━━━ Records for the exercise

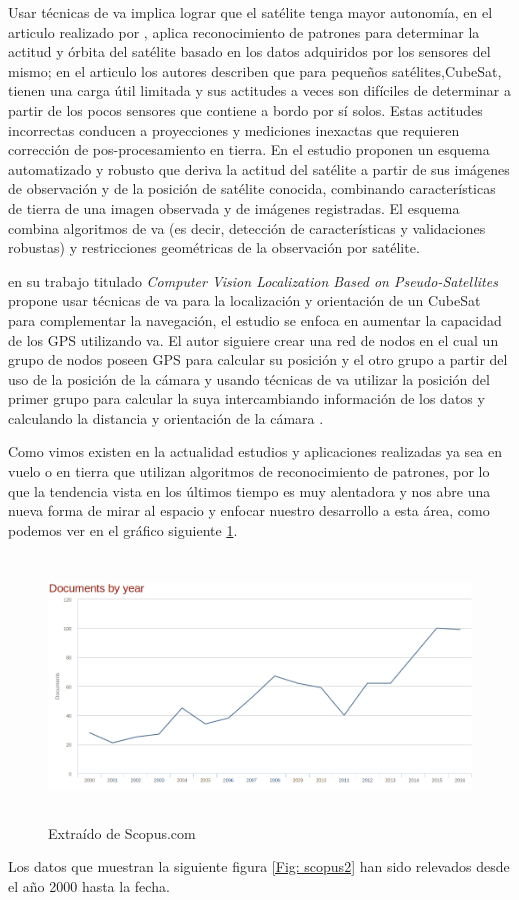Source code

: Usar técnicas de \ac{va} implica lograr que el satélite tenga mayor autonomía, en el articulo realizado por \cite{Kouyama}, aplica reconocimiento de patrones para determinar la actitud y órbita del satélite basado en los datos adquiridos por los sensores del mismo; en el articulo los autores describen que para pequeños satélites,CubeSat, tienen una carga útil limitada y sus actitudes a veces son difíciles de determinar a partir de los pocos sensores que contiene a bordo por sí solos. Estas actitudes incorrectas conducen a proyecciones y mediciones inexactas que requieren corrección de pos-procesamiento en tierra. En el estudio proponen un esquema automatizado y robusto que deriva la actitud del satélite a partir de sus imágenes de observación y de la posición de satélite conocida, combinando características de tierra de una imagen observada y de imágenes registradas. El esquema combina algoritmos de \ac{va} (es decir, detección de características y validaciones robustas) y restricciones geométricas de la observación por satélite.

\cite{Huggins} en su trabajo titulado \textit{Computer Vision Localization Based on Pseudo-Satellites} propone usar técnicas de \ac{va} para la localización y orientación de un CubeSat para complementar la navegación, el estudio se enfoca en  aumentar la capacidad de los GPS utilizando \ac{va}. El autor siguiere crear una red de nodos en el cual un grupo de nodos poseen GPS para calcular su posición y el otro grupo a partir del uso de la posición de la cámara y usando técnicas de  \ac{va}  utilizar la posición del primer grupo para calcular la suya intercambiando información de los datos y calculando la distancia y orientación de la cámara \citep{Huggins}.

Como vimos existen en la actualidad estudios y aplicaciones realizadas ya sea en vuelo o en tierra que utilizan algoritmos de reconocimiento de patrones, por lo que la tendencia vista en los últimos tiempo es muy alentadora y nos abre una nueva forma de mirar al espacio y enfocar nuestro desarrollo a esta área, como podemos ver en el gráfico siguiente \ref{Fig: scopus1}. 

\begin{figure}[h]
 \centering
  \includegraphics[height=7cm,keepaspectratio=true,clip=true]{imagenes/Logos/scopus.png}
  \caption{Extraído de Scopus.com}
	\label{Fig: scopus1}
\end{figure}
Los datos que muestran la siguiente figura \ref{Fig: scopus2} han sido relevados desde el año 2000 hasta la fecha.


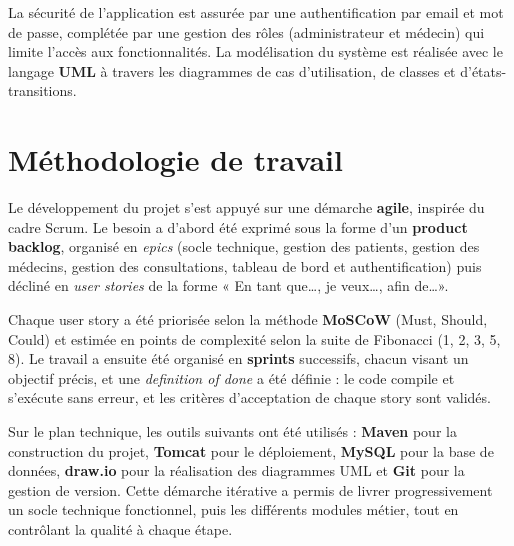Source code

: La sécurité de l'application est assurée par une authentification par email et mot de passe, complétée par une gestion des rôles (administrateur et médecin) qui limite l'accès aux fonctionnalités. La modélisation du système est réalisée avec le langage \textbf{UML} à travers les diagrammes de cas d'utilisation, de classes et d'états-transitions.

\section{Méthodologie de travail}

Le développement du projet s'est appuyé sur une démarche \textbf{agile}, inspirée du cadre Scrum. Le besoin a d'abord été exprimé sous la forme d'un \textbf{product backlog}, organisé en \emph{epics} (socle technique, gestion des patients, gestion des médecins, gestion des consultations, tableau de bord et authentification) puis décliné en \emph{user stories} de la forme « En tant que\ldots, je veux\ldots, afin de\ldots ».

Chaque user story a été priorisée selon la méthode \textbf{MoSCoW} (Must, Should, Could) et estimée en points de complexité selon la suite de Fibonacci (1, 2, 3, 5, 8). Le travail a ensuite été organisé en \textbf{sprints} successifs, chacun visant un objectif précis, et une \emph{definition of done} a été définie : le code compile et s'exécute sans erreur, et les critères d'acceptation de chaque story sont validés.

Sur le plan technique, les outils suivants ont été utilisés : \textbf{Maven} pour la construction du projet, \textbf{Tomcat} pour le déploiement, \textbf{MySQL} pour la base de données, \textbf{draw.io} pour la réalisation des diagrammes UML et \textbf{Git} pour la gestion de version. Cette démarche itérative a permis de livrer progressivement un socle technique fonctionnel, puis les différents modules métier, tout en contrôlant la qualité à chaque étape.
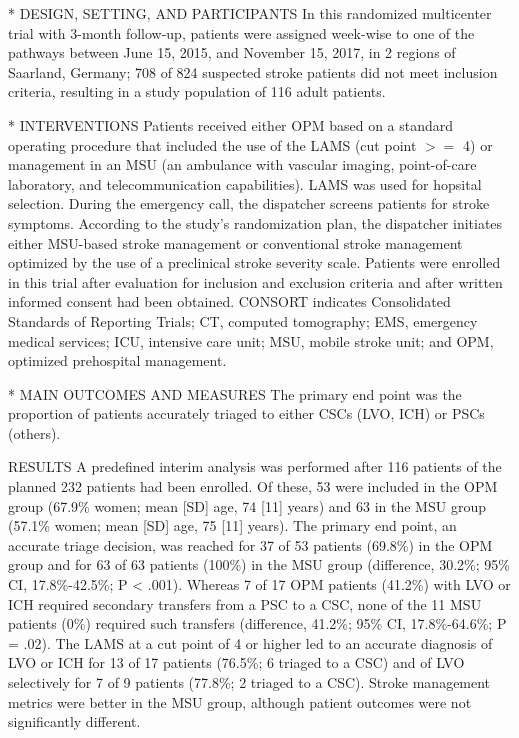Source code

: \begin{markdown}
* DESIGN, SETTING, AND PARTICIPANTS In this randomized multicenter trial with 3-month follow-up, patients were assigned week-wise to one of the pathways between June 15, 2015, and November 15, 2017, in 2 regions of Saarland, Germany; 708 of 824 suspected stroke patients did not meet inclusion criteria, resulting in a study population of 116 adult patients.

* INTERVENTIONS Patients received either OPM based on a standard operating procedure that included the use of the LAMS (cut point $>=$ 4) or management in an MSU (an ambulance with vascular imaging, point-of-care laboratory, and telecommunication capabilities). LAMS was used for hopsital selection. During the emergency call, the dispatcher screens patients for stroke symptoms. According to the study’s randomization plan, the dispatcher initiates either MSU-based stroke management or conventional stroke management optimized by the use of a preclinical stroke severity scale. Patients were enrolled in this trial after evaluation for inclusion and exclusion criteria and after written informed consent had been obtained. CONSORT indicates Consolidated Standards of Reporting Trials; CT, computed tomography; EMS, emergency medical services; ICU, intensive care unit; MSU, mobile stroke unit; and OPM, optimized prehospital management. 

* MAIN OUTCOMES AND MEASURES The primary end point was the proportion of patients accurately triaged to either CSCs (LVO, ICH) or PSCs (others). 

RESULTS A predefined interim analysis was performed after 116 patients of the planned 232 patients had been enrolled. Of these, 53 were included in the OPM group (67.9\% women; mean [SD] age, 74 [11] years) and 63 in the MSU group (57.1\% women; mean [SD] age, 75 [11] years). The primary end point, an accurate triage decision, was reached for 37 of 53 patients (69.8\%) in the OPM group and for 63 of 63 patients (100\%) in the MSU group (difference, 30.2\%; 95\% CI, 17.8\%-42.5\%; P < .001). Whereas 7 of 17 OPM patients (41.2\%) with LVO or ICH required secondary transfers from a PSC to a CSC, none of the 11 MSU patients (0\%) required such transfers (difference, 41.2\%; 95\% CI, 17.8\%-64.6\%; P = .02). The LAMS at a cut point of 4 or higher led to an accurate diagnosis of LVO or ICH for 13 of 17 patients (76.5\%; 6 triaged to a CSC) and of LVO selectively for 7 of 9 patients (77.8\%; 2 triaged to a CSC). Stroke management metrics were better in the MSU group, although patient outcomes were not significantly different.

\end{markdown}

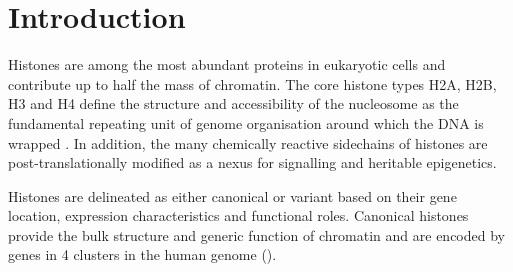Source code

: \section{Introduction}

  Histones are among the most abundant proteins in eukaryotic cells 
  and contribute up to half the mass of chromatin. 
  The core histone types H2A, H2B, H3 and H4 
  define the structure and accessibility of the nucleosome 
  as the fundamental repeating unit of genome organisation 
  around which the DNA is wrapped \citep{Luger1997structure}.
  In addition, the many chemically reactive sidechains of histones 
  are post-translationally modified 
  as a nexus for signalling and heritable epigenetics.
  
  Histones are delineated as either canonical or variant based on 
  their gene location, expression characteristics and functional roles.
  Canonical histones provide the bulk structure and generic function of chromatin
  and are encoded by \TotalGenes{} genes in 4 clusters in the human genome ().

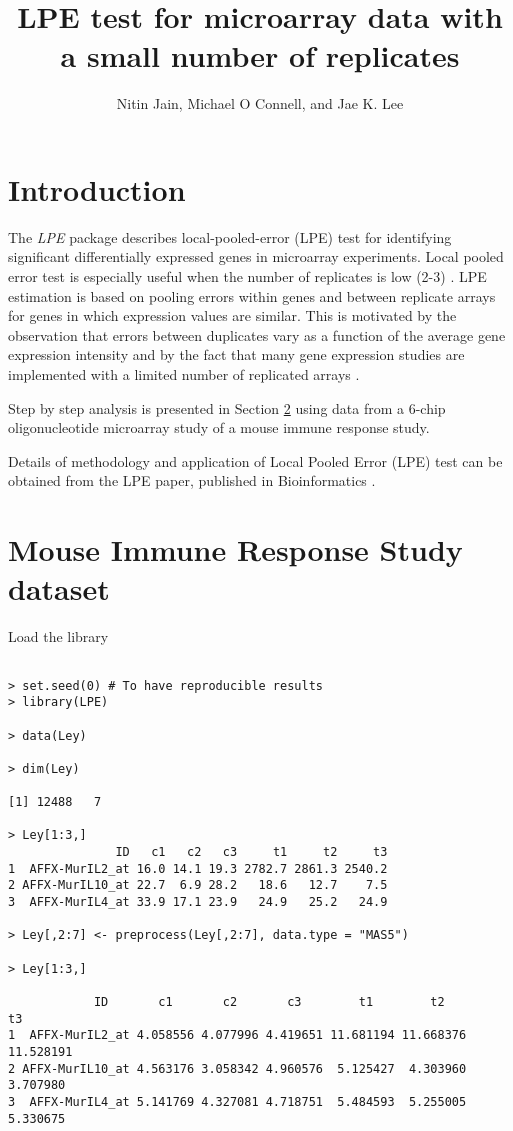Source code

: \documentclass[12pt]{article}
\author{Nitin Jain, Michael O Connell, and Jae K. Lee}
\newcommand{\Rpackage}[1]{{\textit{#1}}}
\begin{document}
\title{LPE test for microarray data with a small number of replicates}

\maketitle
\tableofcontents

\section{Introduction}
The \Rpackage{LPE} package describes local-pooled-error (LPE) 
test for identifying significant differentially expressed 
genes in microarray experiments. Local pooled error test is
 especially useful when the number of replicates is low (2-3)
\cite{Jain:2003}.
 LPE estimation is based on pooling errors within
genes and between replicate arrays for genes in which expression
values are similar. This is motivated by the observation that
errors between duplicates vary as a function of the average gene
expression intensity and by the fact that many gene expression
studies are implemented with a limited number of replicated arrays
\cite{Chen:1997}.

Step by step analysis is presented in Section \ref{sec:analysis} 
using data from a 6-chip oligonucleotide microarray study of a mouse immune response study.

Details of methodology and application of Local Pooled Error (LPE) test 
can be obtained from the LPE paper, published in Bioinformatics
\cite{Jain:2003}.


\section{Mouse Immune Response Study dataset}
\label{sec:analysis}
Load the library
\begin{verbatim}

> set.seed(0) # To have reproducible results
> library(LPE) 

> data(Ley)

> dim(Ley)

[1] 12488	7

> Ley[1:3,]
               ID   c1   c2   c3     t1     t2     t3
1  AFFX-MurIL2_at 16.0 14.1 19.3 2782.7 2861.3 2540.2
2 AFFX-MurIL10_at 22.7  6.9 28.2   18.6   12.7    7.5
3  AFFX-MurIL4_at 33.9 17.1 23.9   24.9   25.2   24.9

> Ley[,2:7] <- preprocess(Ley[,2:7], data.type = "MAS5")

> Ley[1:3,]

            ID       c1       c2       c3        t1        t2        t3
1  AFFX-MurIL2_at 4.058556 4.077996 4.419651 11.681194 11.668376 11.528191
2 AFFX-MurIL10_at 4.563176 3.058342 4.960576  5.125427  4.303960  3.707980
3  AFFX-MurIL4_at 5.141769 4.327081 4.718751  5.484593  5.255005  5.330675


\end{verbatim}
\end{document}
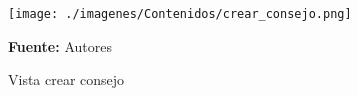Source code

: \begin{figure}[!htb]
  \begin{center}
\texttt{[image: ./imagenes/Contenidos/crear\_consejo.png]}
    \caption{Vista crear consejo}
    \label{fig:Vista_crear_consejo}
    \textbf{Fuente:}  Autores
  \end{center}
\end{figure}
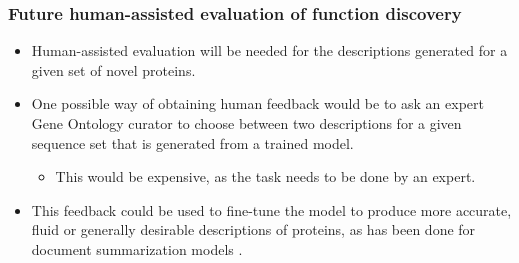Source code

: \documentclass{beamer}
\begin{document}


\begin{frame}
\frametitle{Future human-assisted evaluation of function discovery}
\begin{itemize}
    \item Human-assisted evaluation will be needed for the descriptions generated for a given set of novel proteins.\pause
    \item One possible way of obtaining human feedback would be to ask an expert Gene Ontology curator to choose between two descriptions for a given sequence set that is generated from a trained model.\pause
        \begin{itemize}
            \item This would be expensive, as the task needs to be done by an expert.\pause
        \end{itemize}
    \item This feedback could be used to fine-tune the model to produce more accurate, fluid or generally desirable descriptions of proteins, as has been done for document summarization models .
\end{itemize}
\end{frame}
\end{document}
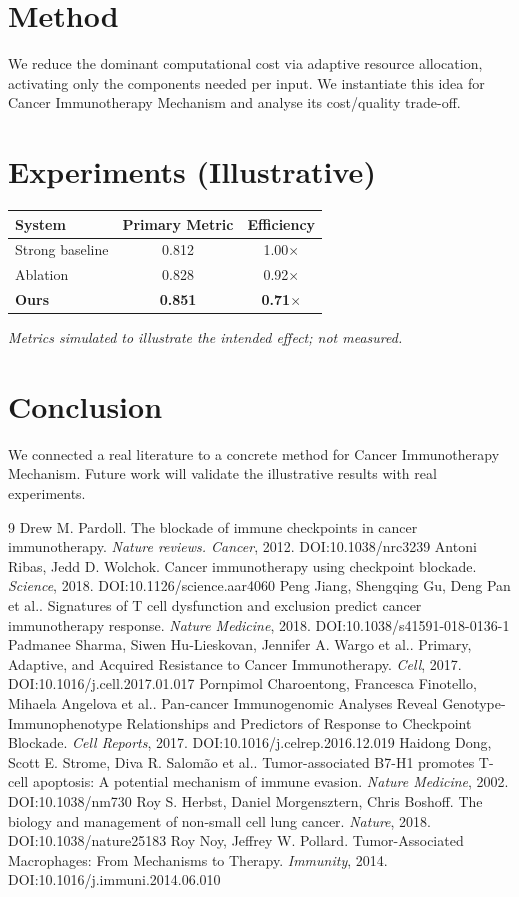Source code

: \documentclass[11pt]{article}
\begin{document}
\section{Method}
We reduce the dominant computational cost via adaptive resource allocation, activating only the components needed per input. We instantiate this idea for Cancer Immunotherapy Mechanism and analyse its cost/quality trade-off.

\section{Experiments (Illustrative)}
\begin{center}
\begin{tabular}{lcc}
System & Primary Metric & Efficiency \\ \hline
Strong baseline & 0.812 & 1.00$\times$ \\
Ablation & 0.828 & 0.92$\times$ \\
\textbf{Ours} & \textbf{0.851} & \textbf{0.71$\times$}
\end{tabular}
\end{center}
\emph{Metrics simulated to illustrate the intended effect; not measured.}

\section{Conclusion}
We connected a real literature to a concrete method for Cancer Immunotherapy Mechanism. Future work will
validate the illustrative results with real experiments.

\begin{thebibliography}{9}
 Drew M. Pardoll. The blockade of immune checkpoints in cancer immunotherapy. \emph{Nature reviews. Cancer}, 2012. DOI:10.1038/nrc3239
 Antoni Ribas, Jedd D. Wolchok. Cancer immunotherapy using checkpoint blockade. \emph{Science}, 2018. DOI:10.1126/science.aar4060
 Peng Jiang, Shengqing Gu, Deng Pan et al.. Signatures of T cell dysfunction and exclusion predict cancer immunotherapy response. \emph{Nature Medicine}, 2018. DOI:10.1038/s41591-018-0136-1
 Padmanee Sharma, Siwen Hu‐Lieskovan, Jennifer A. Wargo et al.. Primary, Adaptive, and Acquired Resistance to Cancer Immunotherapy. \emph{Cell}, 2017. DOI:10.1016/j.cell.2017.01.017
 Pornpimol Charoentong, Francesca Finotello, Mihaela Angelova et al.. Pan-cancer Immunogenomic Analyses Reveal Genotype-Immunophenotype Relationships and Predictors of Response to Checkpoint Blockade. \emph{Cell Reports}, 2017. DOI:10.1016/j.celrep.2016.12.019
 Haidong Dong, Scott E. Strome, Diva R. Salomão et al.. Tumor-associated B7-H1 promotes T-cell apoptosis: A potential mechanism of immune evasion. \emph{Nature Medicine}, 2002. DOI:10.1038/nm730
 Roy S. Herbst, Daniel Morgensztern, Chris Boshoff. The biology and management of non-small cell lung cancer. \emph{Nature}, 2018. DOI:10.1038/nature25183
 Roy Noy, Jeffrey W. Pollard. Tumor-Associated Macrophages: From Mechanisms to Therapy. \emph{Immunity}, 2014. DOI:10.1016/j.immuni.2014.06.010
\end{thebibliography}
\end{document}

━━━━━━

- What the task asks -
Only the lines from the top of the records through the line with "observación por satélite." belong in the copy; write them out exactly, leaving out pictures.

- Answer for this exercise -
Source code

: Usar técnicas de \ac{va} implica lograr que el satélite tenga mayor autonomía, en el articulo realizado por \cite{Kouyama}, aplica reconocimiento de patrones para determinar la actitud y órbita del satélite basado en los datos adquiridos por los sensores del mismo; en el articulo los autores describen que para pequeños satélites,CubeSat, tienen una carga útil limitada y sus actitudes a veces son difíciles de determinar a partir de los pocos sensores que contiene a bordo por sí solos. Estas actitudes incorrectas conducen a proyecciones y mediciones inexactas que requieren corrección de pos-procesamiento en tierra. En el estudio proponen un esquema automatizado y robusto que deriva la actitud del satélite a partir de sus imágenes de observación y de la posición de satélite conocida, combinando características de tierra de una imagen observada y de imágenes registradas. El esquema combina algoritmos de \ac{va} (es decir, detección de características y validaciones robustas) y restricciones geométricas de la observación por satélite.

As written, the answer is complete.